Mohebian Mohammad R, Marateb Hamid R, Mansourian Marjan, Mañanas Miguel Angel, Mokarian Fariborz
Biomedical Engineering Department, Engineering Faculty, University of Isfahan, Hezar Jerib St., 81746-73441, Isfahan, Iran.
Biomedical Engineering Department, Engineering Faculty, University of Isfahan, Hezar Jerib St., 81746-73441, Isfahan, Iran; Department of Automatic Control, Biomedical Engineering Research Center, Universitat Politècnica de Catalunya, BarcelonaTech (UPC), C. Pau Gargallo, 5, 08028 Barcelona, Spain.
Comput Struct Biotechnol J. 2016 Dec 6;15:75-85. doi: 10.1016/j.csbj.2016.11.004. eCollection 2017.

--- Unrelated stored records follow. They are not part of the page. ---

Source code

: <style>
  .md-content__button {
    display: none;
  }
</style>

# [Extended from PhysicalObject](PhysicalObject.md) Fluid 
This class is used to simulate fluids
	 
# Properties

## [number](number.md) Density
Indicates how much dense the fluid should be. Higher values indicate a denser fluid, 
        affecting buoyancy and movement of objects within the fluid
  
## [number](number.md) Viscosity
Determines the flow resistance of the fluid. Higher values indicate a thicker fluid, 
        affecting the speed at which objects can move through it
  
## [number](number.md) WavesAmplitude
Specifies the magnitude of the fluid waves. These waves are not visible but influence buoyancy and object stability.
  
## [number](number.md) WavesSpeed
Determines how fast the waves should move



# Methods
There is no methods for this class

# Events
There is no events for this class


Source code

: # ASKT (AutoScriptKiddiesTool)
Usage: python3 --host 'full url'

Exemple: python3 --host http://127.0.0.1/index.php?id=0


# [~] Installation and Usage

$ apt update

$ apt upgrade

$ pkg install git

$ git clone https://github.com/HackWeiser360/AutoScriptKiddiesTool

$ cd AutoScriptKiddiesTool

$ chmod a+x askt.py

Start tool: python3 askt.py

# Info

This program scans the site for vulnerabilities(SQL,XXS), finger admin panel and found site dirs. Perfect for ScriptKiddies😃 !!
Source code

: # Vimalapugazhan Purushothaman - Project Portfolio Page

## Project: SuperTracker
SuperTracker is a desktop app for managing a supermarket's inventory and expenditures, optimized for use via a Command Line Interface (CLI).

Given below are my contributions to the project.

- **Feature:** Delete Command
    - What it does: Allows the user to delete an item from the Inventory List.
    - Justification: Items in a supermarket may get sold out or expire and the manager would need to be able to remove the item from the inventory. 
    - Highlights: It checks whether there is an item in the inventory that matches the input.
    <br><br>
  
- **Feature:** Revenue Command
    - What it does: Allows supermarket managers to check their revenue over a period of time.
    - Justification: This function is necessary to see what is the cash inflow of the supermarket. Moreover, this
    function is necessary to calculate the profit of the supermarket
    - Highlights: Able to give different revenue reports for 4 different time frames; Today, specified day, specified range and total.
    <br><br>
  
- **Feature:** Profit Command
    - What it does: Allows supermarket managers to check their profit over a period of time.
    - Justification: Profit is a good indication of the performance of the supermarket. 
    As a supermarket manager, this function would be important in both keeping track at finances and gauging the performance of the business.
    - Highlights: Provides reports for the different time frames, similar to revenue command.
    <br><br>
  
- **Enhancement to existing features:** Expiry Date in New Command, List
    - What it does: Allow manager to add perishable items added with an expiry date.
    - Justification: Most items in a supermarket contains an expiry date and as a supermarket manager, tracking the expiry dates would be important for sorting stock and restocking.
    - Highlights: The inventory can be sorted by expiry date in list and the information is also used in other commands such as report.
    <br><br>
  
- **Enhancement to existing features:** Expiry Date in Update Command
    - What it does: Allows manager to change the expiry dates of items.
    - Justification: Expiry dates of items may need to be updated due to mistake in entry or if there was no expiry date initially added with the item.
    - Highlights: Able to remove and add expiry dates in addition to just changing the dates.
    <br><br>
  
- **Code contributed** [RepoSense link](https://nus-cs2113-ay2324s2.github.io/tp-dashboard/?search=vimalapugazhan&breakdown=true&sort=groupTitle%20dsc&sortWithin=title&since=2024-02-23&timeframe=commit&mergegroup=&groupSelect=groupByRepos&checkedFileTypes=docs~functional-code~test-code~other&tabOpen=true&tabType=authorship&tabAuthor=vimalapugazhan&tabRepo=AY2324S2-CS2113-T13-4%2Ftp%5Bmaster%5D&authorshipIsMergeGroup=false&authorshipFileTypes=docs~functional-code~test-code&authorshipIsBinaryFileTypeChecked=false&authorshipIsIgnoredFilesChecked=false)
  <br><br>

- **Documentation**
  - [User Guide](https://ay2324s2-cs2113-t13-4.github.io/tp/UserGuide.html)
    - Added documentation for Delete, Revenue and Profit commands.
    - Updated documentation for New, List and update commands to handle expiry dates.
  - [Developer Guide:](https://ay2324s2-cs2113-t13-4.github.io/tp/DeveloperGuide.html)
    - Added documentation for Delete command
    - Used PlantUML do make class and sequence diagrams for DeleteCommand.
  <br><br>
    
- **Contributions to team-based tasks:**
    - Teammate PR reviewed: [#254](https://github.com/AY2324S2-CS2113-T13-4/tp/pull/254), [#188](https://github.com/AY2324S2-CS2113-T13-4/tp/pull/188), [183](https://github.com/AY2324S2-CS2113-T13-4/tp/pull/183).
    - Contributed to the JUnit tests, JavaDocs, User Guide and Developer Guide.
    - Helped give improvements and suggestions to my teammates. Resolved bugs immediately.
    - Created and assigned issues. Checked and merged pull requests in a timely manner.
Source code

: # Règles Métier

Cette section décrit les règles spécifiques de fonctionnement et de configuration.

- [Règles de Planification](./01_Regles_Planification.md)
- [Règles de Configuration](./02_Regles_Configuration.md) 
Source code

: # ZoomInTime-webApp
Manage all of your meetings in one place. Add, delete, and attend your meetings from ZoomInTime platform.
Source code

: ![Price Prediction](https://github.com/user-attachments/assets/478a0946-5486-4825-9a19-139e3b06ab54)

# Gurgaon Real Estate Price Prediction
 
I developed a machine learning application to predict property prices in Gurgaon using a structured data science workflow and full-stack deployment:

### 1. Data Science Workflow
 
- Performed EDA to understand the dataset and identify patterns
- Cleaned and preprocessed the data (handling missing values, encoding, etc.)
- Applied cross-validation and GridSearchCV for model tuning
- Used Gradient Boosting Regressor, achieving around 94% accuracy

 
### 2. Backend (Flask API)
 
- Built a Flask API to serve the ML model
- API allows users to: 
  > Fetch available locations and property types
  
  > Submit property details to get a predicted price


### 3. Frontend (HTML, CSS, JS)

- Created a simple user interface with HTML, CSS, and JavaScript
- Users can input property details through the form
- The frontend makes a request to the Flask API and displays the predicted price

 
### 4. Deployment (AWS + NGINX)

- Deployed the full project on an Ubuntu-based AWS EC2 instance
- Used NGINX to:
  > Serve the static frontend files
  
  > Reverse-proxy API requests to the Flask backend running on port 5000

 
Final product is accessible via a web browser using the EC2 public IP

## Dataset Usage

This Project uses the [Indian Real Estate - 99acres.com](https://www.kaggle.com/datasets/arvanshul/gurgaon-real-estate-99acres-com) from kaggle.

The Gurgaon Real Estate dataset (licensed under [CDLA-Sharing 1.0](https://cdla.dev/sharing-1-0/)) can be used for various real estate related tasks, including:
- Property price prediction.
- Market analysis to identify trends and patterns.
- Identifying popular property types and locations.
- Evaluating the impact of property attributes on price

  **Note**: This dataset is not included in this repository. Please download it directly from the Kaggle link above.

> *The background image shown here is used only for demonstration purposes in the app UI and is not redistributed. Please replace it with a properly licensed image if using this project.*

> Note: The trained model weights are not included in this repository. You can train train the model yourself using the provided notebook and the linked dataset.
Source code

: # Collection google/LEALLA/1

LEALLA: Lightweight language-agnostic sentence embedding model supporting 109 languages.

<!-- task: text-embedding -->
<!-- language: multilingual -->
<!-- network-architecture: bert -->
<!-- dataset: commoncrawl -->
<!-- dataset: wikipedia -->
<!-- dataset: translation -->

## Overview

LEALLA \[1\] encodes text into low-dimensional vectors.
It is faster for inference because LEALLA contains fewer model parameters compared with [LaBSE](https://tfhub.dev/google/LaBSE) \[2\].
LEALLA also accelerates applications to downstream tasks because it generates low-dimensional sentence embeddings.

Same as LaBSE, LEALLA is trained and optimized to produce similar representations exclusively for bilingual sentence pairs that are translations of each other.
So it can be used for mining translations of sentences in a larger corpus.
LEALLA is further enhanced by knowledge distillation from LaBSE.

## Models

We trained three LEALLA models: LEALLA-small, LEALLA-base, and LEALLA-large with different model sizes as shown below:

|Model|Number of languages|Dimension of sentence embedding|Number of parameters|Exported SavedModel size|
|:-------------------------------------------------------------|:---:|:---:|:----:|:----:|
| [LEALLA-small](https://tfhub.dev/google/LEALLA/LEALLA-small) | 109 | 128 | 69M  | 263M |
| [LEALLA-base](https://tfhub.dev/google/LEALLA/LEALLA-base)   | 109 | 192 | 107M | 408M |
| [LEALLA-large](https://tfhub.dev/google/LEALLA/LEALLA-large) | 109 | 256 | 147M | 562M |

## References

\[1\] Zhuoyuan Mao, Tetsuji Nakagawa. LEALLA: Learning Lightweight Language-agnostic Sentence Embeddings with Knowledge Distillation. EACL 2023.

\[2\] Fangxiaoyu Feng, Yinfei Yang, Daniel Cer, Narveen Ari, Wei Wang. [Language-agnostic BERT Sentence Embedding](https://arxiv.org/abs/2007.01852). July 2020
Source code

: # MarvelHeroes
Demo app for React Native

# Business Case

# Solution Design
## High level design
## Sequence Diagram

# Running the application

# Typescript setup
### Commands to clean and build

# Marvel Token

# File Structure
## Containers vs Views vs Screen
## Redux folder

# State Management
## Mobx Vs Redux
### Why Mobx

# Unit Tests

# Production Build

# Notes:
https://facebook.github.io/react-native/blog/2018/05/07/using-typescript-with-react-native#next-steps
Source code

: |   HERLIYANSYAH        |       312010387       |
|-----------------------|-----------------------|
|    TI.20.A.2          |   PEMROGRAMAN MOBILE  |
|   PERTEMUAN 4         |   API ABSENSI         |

Cancer is a collection of diseases that involves growing abnormal cells with the potential to invade or spread to the body. Breast cancer is the second leading cause of cancer death among women. A method for 5-year breast cancer recurrence prediction is presented in this manuscript. Clinicopathologic characteristics of 579 breast cancer patients (recurrence prevalence of 19.3%) were analyzed and discriminative features were selected using statistical feature selection methods. They were further refined by Particle Swarm Optimization (PSO) as the inputs of the classification system with ensemble learning (Bagged Decision Tree: BDT). The proper combination of selected categorical features and also the weight (importance) of the selected interval-measurement-scale features were identified by the PSO algorithm. The performance of HPBCR (hybrid predictor of breast cancer recurrence) was assessed using the holdout and 4-fold cross-validation. Three other classifiers namely as supported vector machines, DT, and multilayer perceptron neural network were used for comparison. The selected features were diagnosis age, tumor size, lymph node involvement ratio, number of involved axillary lymph nodes, progesterone receptor expression, having hormone therapy and type of surgery. The minimum sensitivity, specificity, precision and accuracy of HPBCR were 77%, 93%, 95% and 85%, respectively in the entire cross-validation folds and the hold-out test fold. HPBCR outperformed the other tested classifiers. It showed excellent agreement with the gold standard (i.e. the oncologist opinion after blood tumor marker and imaging tests, and tissue biopsy). This algorithm is thus a promising online tool for the prediction of breast cancer recurrence.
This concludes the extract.